The Ministry of Industry and Trade has removed the inspection of formaldehyde content in textile and garment products that cause many difficulties to enterprises.


Garment industry benefits from less red tape
 



Firms have shown their appreciation after Minister Tran Tuan Anh annulled Circular 37 about inspection of formaldehyde content in textile and garment products as they said it is legally groundless, costly and time-consuming.

The circular was officially issued on October 10 last year by former minister Vu Huy Hoang and contained the same criteria as the document released in 2009 but with added requirements for sampling methods to reflect updated testing methods and quality management requirements.

After the circular was issued, it has received strong oppositions as firms had to pay an inspection fee of VND1.5-2.5m (USD68-90) per sample no matter if they imported a metre of garments or one button and the formaldehyde content check usually took three to seven days.

The inspection fee for one firm could run into hundreds of billions of VND a year. This problem has been brought up time and time again at conferences about removing difficulties for enterprises without any result until now.

According to the Central Institute for Economic Management, there are many unreasonable regulations that cost firms time and money. Nguyen Van Can, director of the General Department of Vietnam Customs, also admitted that there are many regulations similar to the Circular 37. He hoped the ministries and agencies would review the regulations to make their work more efficient.

"This has been carried out very slowly," he said.

According to the Central Institute for Economic Management, the Ministry of Industry and Trade violated the laws by issuing the circular because the textile products are not on the list of potentially unsafe goods under the ministry's management.

Only after the ministry had issued Circular 37, did they issue Circular 41 to add textile products to the list. Circular 37 remained groundless.

The firms complained that they were subjected to too many inspections and checks for the past seven years but only a very small amount of products have been found to violate the regulation. In addition, they have not detected any case of health hazards caused by excessive level of formaldehyde.

Statistics from Tan Son Nhat Airport Customs show that only six cases have been found to fail to meet requirement among 8,000 shipments the customs department inspects each year.

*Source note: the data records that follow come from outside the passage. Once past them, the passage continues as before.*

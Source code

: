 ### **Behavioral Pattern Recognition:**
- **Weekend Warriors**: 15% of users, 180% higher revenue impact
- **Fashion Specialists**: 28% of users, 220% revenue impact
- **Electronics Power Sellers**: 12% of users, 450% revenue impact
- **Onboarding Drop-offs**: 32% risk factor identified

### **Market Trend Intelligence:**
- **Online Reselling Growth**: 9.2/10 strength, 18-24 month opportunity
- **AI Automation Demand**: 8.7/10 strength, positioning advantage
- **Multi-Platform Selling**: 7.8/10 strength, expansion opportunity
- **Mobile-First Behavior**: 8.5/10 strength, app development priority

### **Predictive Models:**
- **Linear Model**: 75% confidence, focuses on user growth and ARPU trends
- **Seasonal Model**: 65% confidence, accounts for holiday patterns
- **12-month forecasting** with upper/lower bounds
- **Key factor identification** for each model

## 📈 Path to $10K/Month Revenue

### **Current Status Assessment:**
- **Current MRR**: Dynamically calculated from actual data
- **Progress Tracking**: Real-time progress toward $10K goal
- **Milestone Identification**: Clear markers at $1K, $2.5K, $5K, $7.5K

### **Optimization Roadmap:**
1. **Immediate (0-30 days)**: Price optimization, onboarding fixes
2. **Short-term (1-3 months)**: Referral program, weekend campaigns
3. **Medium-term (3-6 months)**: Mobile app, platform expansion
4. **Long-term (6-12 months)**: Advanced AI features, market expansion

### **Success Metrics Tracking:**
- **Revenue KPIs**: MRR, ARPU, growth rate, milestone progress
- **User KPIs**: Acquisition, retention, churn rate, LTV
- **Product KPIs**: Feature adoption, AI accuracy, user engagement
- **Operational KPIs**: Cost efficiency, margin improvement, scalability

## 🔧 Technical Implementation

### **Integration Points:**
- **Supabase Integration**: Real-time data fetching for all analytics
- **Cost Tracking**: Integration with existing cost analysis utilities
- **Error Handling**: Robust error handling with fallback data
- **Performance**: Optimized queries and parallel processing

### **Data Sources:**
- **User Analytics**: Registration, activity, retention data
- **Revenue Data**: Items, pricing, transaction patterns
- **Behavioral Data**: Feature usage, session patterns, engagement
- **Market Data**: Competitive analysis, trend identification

The percentage of non-compliance never reached 1%.

The Ministry of Industry and Trade will propose a new circular to replace the Circular 37.

In its report on the implementation of Government's Resolution 19 on improving the business environment and national competitiveness, the Ministry of Planning and Investment said it would be a long time until they could achieve the goals of the resolution such as reducing the waiting period for getting a construction licence because of old regulations.

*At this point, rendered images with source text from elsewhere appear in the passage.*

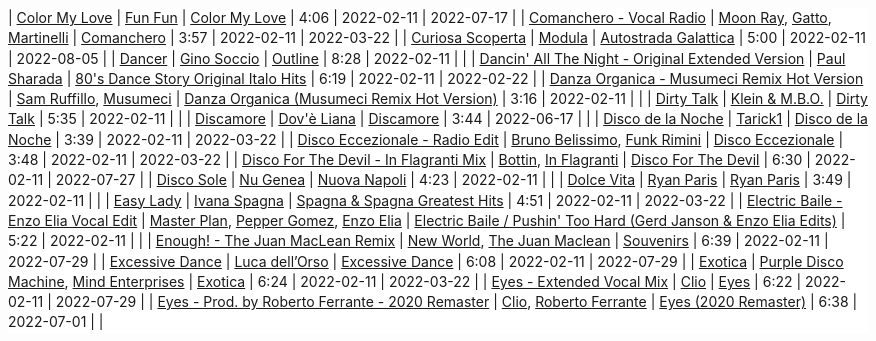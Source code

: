 | [Color My Love](https://open.spotify.com/track/7F1FamJw5Vy5cAYzkDAtJx) | [Fun Fun](https://open.spotify.com/artist/44NpcgfV0tBVBVNzmtUBhZ) | [Color My Love](https://open.spotify.com/album/5PMIGV61YVeA6mJim1LqJg) | 4:06 | 2022-02-11 | 2022-07-17 |
| [Comanchero \- Vocal Radio](https://open.spotify.com/track/1Oqt89VF7VM172bY8DCuB9) | [Moon Ray](https://open.spotify.com/artist/0ipBu57ONv2AW0Pxpc2etO), [Gatto](https://open.spotify.com/artist/7Fe0ln6Y2R1l05ZeIpV2Aa), [Martinelli](https://open.spotify.com/artist/3iSJjv1yv9EwpaTIfiuJ4L) | [Comanchero](https://open.spotify.com/album/3faEyz0PVK8IWWXSlDtxij) | 3:57 | 2022-02-11 | 2022-03-22 |
| [Curiosa Scoperta](https://open.spotify.com/track/6jwovHRnlHpGDjEChm57Os) | [Modula](https://open.spotify.com/artist/0UplKQAaI4vQKJ1AheVyE7) | [Autostrada Galattica](https://open.spotify.com/album/3SskDYQ8hL0tZQwZrhy1p9) | 5:00 | 2022-02-11 | 2022-08-05 |
| [Dancer](https://open.spotify.com/track/4lteGaLzU5veJOe6wnOvz4) | [Gino Soccio](https://open.spotify.com/artist/3q2AjYY7FmiMh29bKki4EE) | [Outline](https://open.spotify.com/album/71NzsQgmjQ5rIm33Hpjv2V) | 8:28 | 2022-02-11 |  |
| [Dancin' All The Night \- Original Extended Version](https://open.spotify.com/track/21br0MBSr0o05d073b2ld8) | [Paul Sharada](https://open.spotify.com/artist/6Ka73Uf6EKU9GW8zTTRobK) | [80's Dance Story Original Italo Hits](https://open.spotify.com/album/0rcYpBkTkKMUv5W32JPcaY) | 6:19 | 2022-02-11 | 2022-02-22 |
| [Danza Organica \- Musumeci Remix Hot Version](https://open.spotify.com/track/1j4LiTZvzTjuG587ghNF9z) | [Sam Ruffillo](https://open.spotify.com/artist/22x2iswjXGmDEkCJcUKYiy), [Musumeci](https://open.spotify.com/artist/5AezOTggHnFTiQ5AiowFBf) | [Danza Organica \(Musumeci Remix Hot Version\)](https://open.spotify.com/album/26dnFWPRl0VZbmXqELrEUE) | 3:16 | 2022-02-11 |  |
| [Dirty Talk](https://open.spotify.com/track/4CMKgb0qrIsVu202dmop15) | [Klein & M.B.O.](https://open.spotify.com/artist/5MZdKmi0C80e3eu53Vzr6f) | [Dirty Talk](https://open.spotify.com/album/5z5xqfOezhRYRFhGvcj8TP) | 5:35 | 2022-02-11 |  |
| [Discamore](https://open.spotify.com/track/6Kviwj20NGF2KQQ2Jke1cB) | [Dov'è Liana](https://open.spotify.com/artist/0iZfB56PLEsG9T03C2hjhK) | [Discamore](https://open.spotify.com/album/7MrTy86ZjbVidUkrwAcHiU) | 3:44 | 2022-06-17 |  |
| [Disco de la Noche](https://open.spotify.com/track/3L9qk5Lfs21bbA3upETg1f) | [Tarick1](https://open.spotify.com/artist/0dYDiawyfSqoWCgSdGYdsJ) | [Disco de la Noche](https://open.spotify.com/album/0k0eSLB89yP37TQ0YddmUm) | 3:39 | 2022-02-11 | 2022-03-22 |
| [Disco Eccezionale \- Radio Edit](https://open.spotify.com/track/4k2xqWr7zFxVRY6BkrujuI) | [Bruno Belissimo](https://open.spotify.com/artist/5LExfPIVArSHdWN83U4STI), [Funk Rimini](https://open.spotify.com/artist/0gGVmvsVn6KNyOUACCBMRm) | [Disco Eccezionale](https://open.spotify.com/album/5M4oCtFndxCgeZkUEdqIUe) | 3:48 | 2022-02-11 | 2022-03-22 |
| [Disco For The Devil \- In Flagranti Mix](https://open.spotify.com/track/2fe70PK4YkLz893W4V59Vo) | [Bottin](https://open.spotify.com/artist/5raxAhTYYjNAtPT1mq3a2L), [In Flagranti](https://open.spotify.com/artist/7JmWc7RWsx9ga8HNet7sjx) | [Disco For The Devil](https://open.spotify.com/album/0IxnTpmpMu7e1CgHneUydz) | 6:30 | 2022-02-11 | 2022-07-27 |
| [Disco Sole](https://open.spotify.com/track/4shVjgoOMa73JgBtZIDDz4) | [Nu Genea](https://open.spotify.com/artist/77J3V0V7sEOf5ifCDBSNaJ) | [Nuova Napoli](https://open.spotify.com/album/1NuMP2jrBeyxR3MqwengWD) | 4:23 | 2022-02-11 |  |
| [Dolce Vita](https://open.spotify.com/track/2fv6Qeb7Z3uaqBeYINvJ0f) | [Ryan Paris](https://open.spotify.com/artist/3nRifdQMP5925XSkIN07oC) | [Ryan Paris](https://open.spotify.com/album/0xec3z3OhfBWG12UaFaz3t) | 3:49 | 2022-02-11 |  |
| [Easy Lady](https://open.spotify.com/track/2ZMYFhiMAh41d01lB0KB6z) | [Ivana Spagna](https://open.spotify.com/artist/6RA9iJdNW5Lt7xTJhUBAno) | [Spagna & Spagna Greatest Hits](https://open.spotify.com/album/0k09ZVEEo2Kx1vusc1KB8b) | 4:51 | 2022-02-11 | 2022-03-22 |
| [Electric Baile \- Enzo Elia Vocal Edit](https://open.spotify.com/track/1GCzhYzCo1FI08ixz1zVSn) | [Master Plan](https://open.spotify.com/artist/1jkQG6DsvVpiqACsIrPDKl), [Pepper Gomez](https://open.spotify.com/artist/3yw76fAoSQa5UNu4HXdZmF), [Enzo Elia](https://open.spotify.com/artist/0DY1hXIhEQqRJU9wDoHHu1) | [Electric Baile / Pushin' Too Hard \(Gerd Janson & Enzo Elia Edits\)](https://open.spotify.com/album/1xyEt7Vp57IFy1xrsyI2eV) | 5:22 | 2022-02-11 |  |
| [Enough! \- The Juan MacLean Remix](https://open.spotify.com/track/3EaXSUO5riDiAMLn7E3nu5) | [New World](https://open.spotify.com/artist/1qvooSyrog4MmPeRMADEeD), [The Juan Maclean](https://open.spotify.com/artist/7gG6LkU3pCSQmCIPR4aSBt) | [Souvenirs](https://open.spotify.com/album/0BYYRixh7rMvIQ3eUxNPRu) | 6:39 | 2022-02-11 | 2022-07-29 |
| [Excessive Dance](https://open.spotify.com/track/3FlK2PJ6yvEEUkR1uv3J7c) | [Luca dell’Orso](https://open.spotify.com/artist/1xKCNR4tilKz0Dq4Gtxg6t) | [Excessive Dance](https://open.spotify.com/album/3vCS7rauBIW27PrXrUXsNG) | 6:08 | 2022-02-11 | 2022-07-29 |
| [Exotica](https://open.spotify.com/track/3fzani257hmWk26dRkAOpu) | [Purple Disco Machine](https://open.spotify.com/artist/2WBJQGf1bT1kxuoqziH5g4), [Mind Enterprises](https://open.spotify.com/artist/5pN1DJhPFDKso4OtC0QhnB) | [Exotica](https://open.spotify.com/album/4BDbDCMM8oDT7H0MrLRD7z) | 6:24 | 2022-02-11 | 2022-03-22 |
| [Eyes \- Extended Vocal Mix](https://open.spotify.com/track/1kKNCBOxnLBwvoiWYol5JW) | [Clio](https://open.spotify.com/artist/6YUx1iZjYtiwbDjQLULIHf) | [Eyes](https://open.spotify.com/album/57qm57MXXZ7FRecg5RkVWj) | 6:22 | 2022-02-11 | 2022-07-29 |
| [Eyes \- Prod\. by Roberto Ferrante \- 2020 Remaster](https://open.spotify.com/track/6nLXnqhVpNLiL41uImEvJM) | [Clio](https://open.spotify.com/artist/6YUx1iZjYtiwbDjQLULIHf), [Roberto Ferrante](https://open.spotify.com/artist/3YRXdJknlUSmpFCgaRvyoL) | [Eyes \(2020 Remaster\)](https://open.spotify.com/album/7mYiIebqgkhpysEFzboxIz) | 6:38 | 2022-07-01 |  |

The ministry went on to say that there had been no real achievements in simplifying customs procedures as the inspection and testing fees hadn’t fallen since last year, while bribery seemed to increase.

However, the ministry couldn't say how much money firms had to pay based on regulations like Circular 37.

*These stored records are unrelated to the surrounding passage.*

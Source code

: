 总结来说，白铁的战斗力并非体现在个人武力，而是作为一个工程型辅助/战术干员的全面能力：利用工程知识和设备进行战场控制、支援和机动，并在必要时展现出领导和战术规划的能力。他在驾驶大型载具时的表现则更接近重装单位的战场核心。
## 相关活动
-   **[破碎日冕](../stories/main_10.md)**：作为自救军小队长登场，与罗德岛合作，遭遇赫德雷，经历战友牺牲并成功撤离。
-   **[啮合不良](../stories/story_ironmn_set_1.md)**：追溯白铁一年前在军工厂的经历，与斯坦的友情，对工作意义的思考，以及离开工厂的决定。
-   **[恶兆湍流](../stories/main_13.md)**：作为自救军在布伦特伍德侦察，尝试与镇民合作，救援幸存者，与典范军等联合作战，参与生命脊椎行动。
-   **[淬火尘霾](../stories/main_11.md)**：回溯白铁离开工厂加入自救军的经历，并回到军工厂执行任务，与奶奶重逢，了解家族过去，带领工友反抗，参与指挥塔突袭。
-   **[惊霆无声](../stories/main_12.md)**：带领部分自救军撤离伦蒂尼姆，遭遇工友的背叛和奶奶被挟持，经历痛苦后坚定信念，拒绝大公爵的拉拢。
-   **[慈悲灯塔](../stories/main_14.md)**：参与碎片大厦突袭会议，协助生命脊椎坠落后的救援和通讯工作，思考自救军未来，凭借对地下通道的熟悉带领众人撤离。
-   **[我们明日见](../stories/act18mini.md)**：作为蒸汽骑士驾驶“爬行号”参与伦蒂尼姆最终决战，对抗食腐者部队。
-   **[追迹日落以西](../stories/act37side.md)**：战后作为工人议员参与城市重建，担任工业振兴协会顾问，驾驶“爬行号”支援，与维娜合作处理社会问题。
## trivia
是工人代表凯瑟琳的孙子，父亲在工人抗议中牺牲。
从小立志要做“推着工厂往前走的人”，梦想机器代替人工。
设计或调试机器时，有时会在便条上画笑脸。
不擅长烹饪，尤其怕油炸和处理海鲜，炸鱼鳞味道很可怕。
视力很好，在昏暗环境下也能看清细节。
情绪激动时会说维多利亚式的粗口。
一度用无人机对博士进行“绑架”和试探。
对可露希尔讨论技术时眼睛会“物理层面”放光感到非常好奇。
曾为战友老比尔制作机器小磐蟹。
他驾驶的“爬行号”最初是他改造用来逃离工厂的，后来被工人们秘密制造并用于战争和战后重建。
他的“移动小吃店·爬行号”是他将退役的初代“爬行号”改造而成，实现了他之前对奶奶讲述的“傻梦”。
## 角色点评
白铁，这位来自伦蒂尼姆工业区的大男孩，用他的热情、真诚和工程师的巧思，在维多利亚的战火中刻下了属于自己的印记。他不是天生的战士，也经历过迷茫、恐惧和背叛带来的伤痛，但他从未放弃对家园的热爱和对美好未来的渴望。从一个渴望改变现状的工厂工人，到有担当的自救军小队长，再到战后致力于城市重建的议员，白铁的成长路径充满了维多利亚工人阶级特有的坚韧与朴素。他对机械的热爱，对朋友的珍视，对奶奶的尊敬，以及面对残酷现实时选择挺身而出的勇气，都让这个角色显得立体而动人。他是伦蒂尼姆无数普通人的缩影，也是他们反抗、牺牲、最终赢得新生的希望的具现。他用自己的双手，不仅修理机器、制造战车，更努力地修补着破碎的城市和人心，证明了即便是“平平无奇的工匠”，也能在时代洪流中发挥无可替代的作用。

It's no secret that issuing unreasonable regulations is a way for state officials to legalise bribery and extract more from firms. So by abolishing Circular 37, the ministry has helped to prevent corruption, stopping those who invent and support such regulations, who take advantage of policies for personal interest.

Vietnam needs decisions like that of Minister Tran Tuan Anh because it will help create a favourable business environment, reform administrative procedures and boost enterprises like Prime Minister Nguyen Xuan Phuc said when he took office.